В зал вошел новый игрок. Глупо уходить прямо сейчас.
Ты позвонила через день. Нарочито веселая, заговорила с той провинциальной интонацией, что одинакова на всех языках мира. Я не понял ни слова и лишь назвал адрес.
«Где же твой бой-френд?» Похоже, ты поняла о чем речь и, задорно рассмеявшись, села в кресло. Это единственное, что было сказано – правила известны и не требуют обсуждения. Пора начинать.
Ты удивилась моей аккуратной обходительности, но я просто был благодарен за долгожданные мгновенья истины: я такой же, как ты – столь же прост и беспомощен. Я сбрасывал свою ненавистную спесь, топя ее губами в твоем лоне и благодаря тебя каждым вздохом за то, что все-таки жив, а ты, заиндевелая, только закрывала глаза, тщательно проживая каждое даримое мной ощущение. Тебя смутили эти ласки «на равных», но я такой же, как ты – признавший близость как единственную святыню и давно забывший обо всем, чему учили поклоняться люди – лучшим учителем для нас стало одиночество.
Уже совсем скоро оставив робость, ты забылась в привычном ритуале, щедро благодаря меня за проявленное снисхождение. Даже в этом еще чувствовались отголоски правил – любезность за любезность. И лишь когда мы стали квиты, все условности незаметно растаяли в закате, скрывшись вместе с ним в терпкий вечер и оставив нам эту долгожданную исступленную свободу...

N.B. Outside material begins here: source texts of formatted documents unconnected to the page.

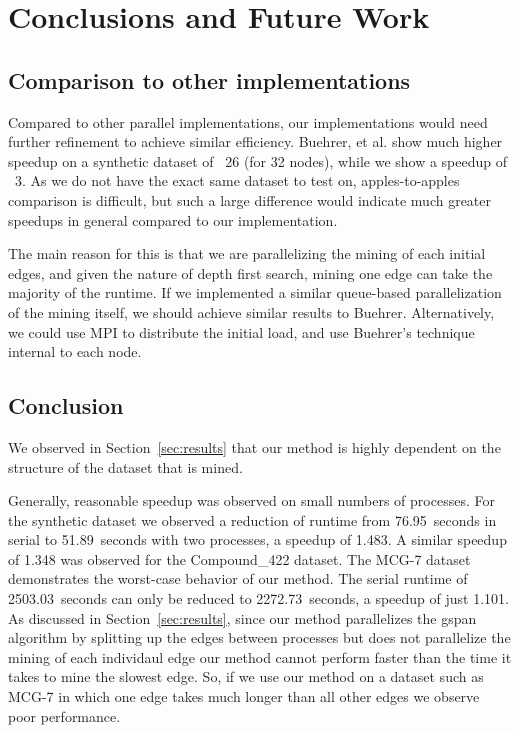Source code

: \section{Conclusions and Future Work}
\label{sec:conclusions}

\subsection{Comparison to other implementations}
\label{subsec:comparison}

Compared to other parallel implementations, our implementations would need
further refinement to achieve similar efficiency.  Buehrer, et al. show
much higher speedup on a synthetic dataset of ~26 (for 32 nodes), while 
we show a speedup of ~3.  As we do not have the exact same dataset to test
on, apples-to-apples comparison is difficult, but such a large difference
would indicate much greater speedups in general compared to our 
implementation.   

The main reason for this is that we are parallelizing the mining of each 
initial edges, and given the nature of depth first search, mining one edge 
can take the majority of the runtime.  If we implemented a similar 
queue-based parallelization of the mining itself, we should achieve similar 
results to Buehrer.  Alternatively, we could use MPI to distribute the 
initial load, and use Buehrer's technique internal to each node.  

\subsection{Conclusion}
\label{subsec:conclusions}

We observed in Section~\ref{sec:results} that our method is highly dependent
on the structure of the dataset that is mined.

Generally, reasonable speedup was observed on small numbers of processes. For
the synthetic dataset we observed a reduction of runtime from 76.95~seconds
in serial to 51.89~seconds with two processes, a speedup of 1.483. A similar
speedup of 1.348 was observed for the Compound\_422 dataset. The MCG-7 dataset
demonstrates the worst-case behavior of our method. The serial runtime of
2503.03~seconds can only be reduced to 2272.73~seconds, a speedup of just
1.101. As discussed in Section~\ref{sec:results}, since our method
parallelizes the gspan algorithm by splitting up the edges between processes
but does not parallelize the mining of each individaul edge our method cannot
perform faster than the time it takes to mine the slowest edge. So, if we
use our method on a dataset such as MCG-7 in which one edge takes much longer
than all other edges we observe poor performance.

Потом, гладя меня по волосам, ты о чем-то рассказывала, завершая свою страсть стихающей музыкой слов. Я ответил тебе, что за этот краткий миг мы прошли с тобой весь путь человеческой эволюции – от надрывных стонов до оформленной речи: время не властно над укрывшимися в вечности. Ты внезапно замолчала.
Мы еще долго лежали молча обнявшись и не включая свет. Я уже не видел в сумерках твоего лица, но знал, что по нему бегут тихие слезы: игра закончена. Тогда – два дня назад – я оборвал ее, поцеловав твою руку. Все, что было после – игрой не было, и мы понимали это оба. Ты – обреченная на вечную надежду, и я – давно похоронивший ее под слоем цинизма, именуемого «зрелостью».
Ты ушла не попрощавшись и даже не взглянув на меня. Впрочем, я все равно бы не стал на тебя смотреть – все итак осталось на своих местах, не считая очередного мимолетного счастья и обманутого им времени.
Я уехал из твоей страны через два дня.